5 Lessons I Learned From Coming Out

By Krithi Sriram

The George Washington University ’23

I had known that I was gay for four years before coming out. I had been going back and forth frequently about whether to tell my parents or not, and the burden had become too much to bear. Finally, I sat my mom down in my bedroom and told her the October of my senior year of high school. What followed was an extremely messy and challenging time period in my life, a far cry away from the tearful and sweet experiences that are portrayed on television. My mother made it very clear that she did not approve of my sexuality and that I was going against my Indian heritage by choosing to live outside the closet. I did not realize that coming out meant that I would be going up against generations of ingrained homophobia in my family and the South Asian community in general.
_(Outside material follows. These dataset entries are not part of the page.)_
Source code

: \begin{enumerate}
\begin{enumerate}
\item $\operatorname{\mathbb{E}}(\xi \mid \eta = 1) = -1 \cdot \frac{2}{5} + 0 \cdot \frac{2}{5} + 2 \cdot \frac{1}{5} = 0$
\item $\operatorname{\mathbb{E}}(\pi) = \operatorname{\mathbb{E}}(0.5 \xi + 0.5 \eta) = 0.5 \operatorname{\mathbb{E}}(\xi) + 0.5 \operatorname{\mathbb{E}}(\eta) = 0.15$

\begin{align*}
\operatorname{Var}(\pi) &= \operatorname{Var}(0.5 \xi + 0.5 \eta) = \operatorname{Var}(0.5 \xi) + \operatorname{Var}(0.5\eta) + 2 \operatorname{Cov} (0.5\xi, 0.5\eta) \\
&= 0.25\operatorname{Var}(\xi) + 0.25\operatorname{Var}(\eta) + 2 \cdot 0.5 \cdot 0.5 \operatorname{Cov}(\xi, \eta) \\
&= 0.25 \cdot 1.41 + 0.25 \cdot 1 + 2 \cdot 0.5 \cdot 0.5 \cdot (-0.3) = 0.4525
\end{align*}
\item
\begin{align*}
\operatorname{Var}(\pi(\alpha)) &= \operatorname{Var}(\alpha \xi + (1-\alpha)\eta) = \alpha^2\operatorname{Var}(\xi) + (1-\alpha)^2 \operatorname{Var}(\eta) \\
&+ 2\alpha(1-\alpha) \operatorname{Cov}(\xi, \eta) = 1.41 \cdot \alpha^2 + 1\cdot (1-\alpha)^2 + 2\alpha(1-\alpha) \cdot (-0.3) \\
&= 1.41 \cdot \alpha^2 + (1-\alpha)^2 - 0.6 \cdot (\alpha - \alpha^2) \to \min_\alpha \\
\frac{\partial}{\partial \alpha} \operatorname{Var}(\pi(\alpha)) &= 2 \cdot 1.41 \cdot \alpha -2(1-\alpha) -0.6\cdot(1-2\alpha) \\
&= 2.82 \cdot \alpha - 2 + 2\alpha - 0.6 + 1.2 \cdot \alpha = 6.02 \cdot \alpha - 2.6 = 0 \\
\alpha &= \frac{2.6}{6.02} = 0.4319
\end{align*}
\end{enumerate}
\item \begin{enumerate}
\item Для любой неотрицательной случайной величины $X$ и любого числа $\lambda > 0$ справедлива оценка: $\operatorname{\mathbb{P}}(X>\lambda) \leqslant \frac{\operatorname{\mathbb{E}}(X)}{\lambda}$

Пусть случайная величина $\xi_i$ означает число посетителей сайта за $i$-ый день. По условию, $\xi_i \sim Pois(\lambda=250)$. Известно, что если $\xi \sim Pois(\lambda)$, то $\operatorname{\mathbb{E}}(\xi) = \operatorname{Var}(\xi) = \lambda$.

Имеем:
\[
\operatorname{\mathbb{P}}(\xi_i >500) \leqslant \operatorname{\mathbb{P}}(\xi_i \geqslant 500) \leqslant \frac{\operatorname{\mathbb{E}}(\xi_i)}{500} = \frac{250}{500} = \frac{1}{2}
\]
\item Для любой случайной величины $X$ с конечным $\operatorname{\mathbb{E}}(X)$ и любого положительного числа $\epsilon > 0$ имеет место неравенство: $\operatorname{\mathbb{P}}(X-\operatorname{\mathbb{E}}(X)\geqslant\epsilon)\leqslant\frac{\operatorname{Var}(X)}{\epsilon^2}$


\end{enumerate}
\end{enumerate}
Coming out is an extremely scary, personal, and often unpredictable experience. South Asians face an additional series of struggles during their coming out process, usually amplified by generational beliefs of homophobia as well as an overall lack of awareness and ignorance towards the LGBTQ+ community. While I do not regret coming out, there were several factors about the process that I would have done differently if I was given another chance.

Here are some some important lessons that I have learnt from my coming out experience:

  1. Make a plan and prepare for the worst

My failure to adopt a more realistic approach to their reception of the news is something I still regret to this day.  The message I received from many on social media and the LGBTQ+ community was that there is no good time to come out and that the best time is now. However, in a culture that prizes the preservation of tradition and the submission of biodatas for marriage proposals, this is not necessarily true. Belonging to a group that prides community image and purity increases the likelihood of receiving a more aggressive response to your coming out. So prepare for the worst and come out during a time where you can either distance yourself from your family or be completely self-sufficient if your family chooses to completely severe ties from you. Families may also be more accepting of your sexuality if you are further along in your life and have more secure future prospects. 

  1. Practice

In my specific case, a lack of preparation led to me blubbering out words to my mother, in some ways amplifying her negative reaction to the situation; she was now attempting to comprehend my incoherency and absorb the gravity of my statement simultaneously. I was unable to answer her questions and concerns as I myself was not fully educated on my sexuality. So, be prepared. Coming out can be extremely intimidating so when preparing for the big statement, think of it as the same as getting ready for a presentation. Plan out the exact words you are going to use to come out. Many times, parents will not know precise terminologies. Sticking to simple phrases such as “I like girls” or “I like guys”, will quickly get the point across to them.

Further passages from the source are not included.